##### Data records #####

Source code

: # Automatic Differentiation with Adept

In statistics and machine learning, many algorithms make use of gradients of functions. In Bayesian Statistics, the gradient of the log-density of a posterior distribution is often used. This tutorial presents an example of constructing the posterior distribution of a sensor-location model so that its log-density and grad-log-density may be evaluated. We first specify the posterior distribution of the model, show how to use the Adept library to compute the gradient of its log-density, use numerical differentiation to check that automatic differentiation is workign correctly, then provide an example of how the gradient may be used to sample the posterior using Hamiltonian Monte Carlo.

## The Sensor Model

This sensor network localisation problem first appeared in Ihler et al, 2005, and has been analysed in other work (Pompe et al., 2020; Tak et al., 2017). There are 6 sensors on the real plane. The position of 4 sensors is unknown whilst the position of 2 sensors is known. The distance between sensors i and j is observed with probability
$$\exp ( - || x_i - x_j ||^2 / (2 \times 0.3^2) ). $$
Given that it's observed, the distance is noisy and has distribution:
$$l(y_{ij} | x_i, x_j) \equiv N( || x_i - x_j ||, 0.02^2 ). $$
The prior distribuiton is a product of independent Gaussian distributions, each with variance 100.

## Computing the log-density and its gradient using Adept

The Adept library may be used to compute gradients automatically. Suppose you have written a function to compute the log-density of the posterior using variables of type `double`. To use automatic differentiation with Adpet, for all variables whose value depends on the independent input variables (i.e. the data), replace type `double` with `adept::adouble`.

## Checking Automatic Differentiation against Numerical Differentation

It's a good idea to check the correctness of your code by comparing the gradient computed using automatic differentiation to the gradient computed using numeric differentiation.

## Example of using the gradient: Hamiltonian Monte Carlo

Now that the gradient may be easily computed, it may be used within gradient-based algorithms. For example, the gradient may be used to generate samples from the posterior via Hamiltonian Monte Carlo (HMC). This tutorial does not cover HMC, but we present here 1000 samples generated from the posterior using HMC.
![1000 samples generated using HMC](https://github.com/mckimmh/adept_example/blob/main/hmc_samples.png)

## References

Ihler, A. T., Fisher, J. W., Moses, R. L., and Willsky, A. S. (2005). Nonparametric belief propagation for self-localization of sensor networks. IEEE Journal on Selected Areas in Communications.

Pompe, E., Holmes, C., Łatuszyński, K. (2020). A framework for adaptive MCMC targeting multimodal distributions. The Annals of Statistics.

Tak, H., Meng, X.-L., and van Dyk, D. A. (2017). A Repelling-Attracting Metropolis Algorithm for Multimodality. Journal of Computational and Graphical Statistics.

#####

Take the entries and copy them out exactly.

Source code

: # Automatic Differentiation with Adept

In statistics and machine learning, many algorithms make use of gradients of functions. In Bayesian Statistics, the gradient of the log-density of a posterior distribution is often used. This tutorial presents an example of constructing the posterior distribution of a sensor-location model so that its log-density and grad-log-density may be evaluated. We first specify the posterior distribution of the model, show how to use the Adept library to compute the gradient of its log-density, use numerical differentiation to check that automatic differentiation is workign correctly, then provide an example of how the gradient may be used to sample the posterior using Hamiltonian Monte Carlo.

## The Sensor Model

This sensor network localisation problem first appeared in Ihler et al, 2005, and has been analysed in other work (Pompe et al., 2020; Tak et al., 2017). There are 6 sensors on the real plane. The position of 4 sensors is unknown whilst the position of 2 sensors is known. The distance between sensors i and j is observed with probability
$$\exp ( - || x_i - x_j ||^2 / (2 \times 0.3^2) ). $$
Given that it's observed, the distance is noisy and has distribution:
$$l(y_{ij} | x_i, x_j) \equiv N( || x_i - x_j ||, 0.02^2 ). $$
The prior distribuiton is a product of independent Gaussian distributions, each with variance 100.

## Computing the log-density and its gradient using Adept

The Adept library may be used to compute gradients automatically. Suppose you have written a function to compute the log-density of the posterior using variables of type `double`. To use automatic differentiation with Adpet, for all variables whose value depends on the independent input variables (i.e. the data), replace type `double` with `adept::adouble`.

## Checking Automatic Differentiation against Numerical Differentation

It's a good idea to check the correctness of your code by comparing the gradient computed using automatic differentiation to the gradient computed using numeric differentiation.

## Example of using the gradient: Hamiltonian Monte Carlo

Now that the gradient may be easily computed, it may be used within gradient-based algorithms. For example, the gradient may be used to generate samples from the posterior via Hamiltonian Monte Carlo (HMC). This tutorial does not cover HMC, but we present here 1000 samples generated from the posterior using HMC.
![1000 samples generated using HMC](https://github.com/mckimmh/adept_example/blob/main/hmc_samples.png)

## References

Ihler, A. T., Fisher, J. W., Moses, R. L., and Willsky, A. S. (2005). Nonparametric belief propagation for self-localization of sensor networks. IEEE Journal on Selected Areas in Communications.

Pompe, E., Holmes, C., Łatuszyński, K. (2020). A framework for adaptive MCMC targeting multimodal distributions. The Annals of Statistics.

Tak, H., Meng, X.-L., and van Dyk, D. A. (2017). A Repelling-Attracting Metropolis Algorithm for Multimodality. Journal of Computational and Graphical Statistics.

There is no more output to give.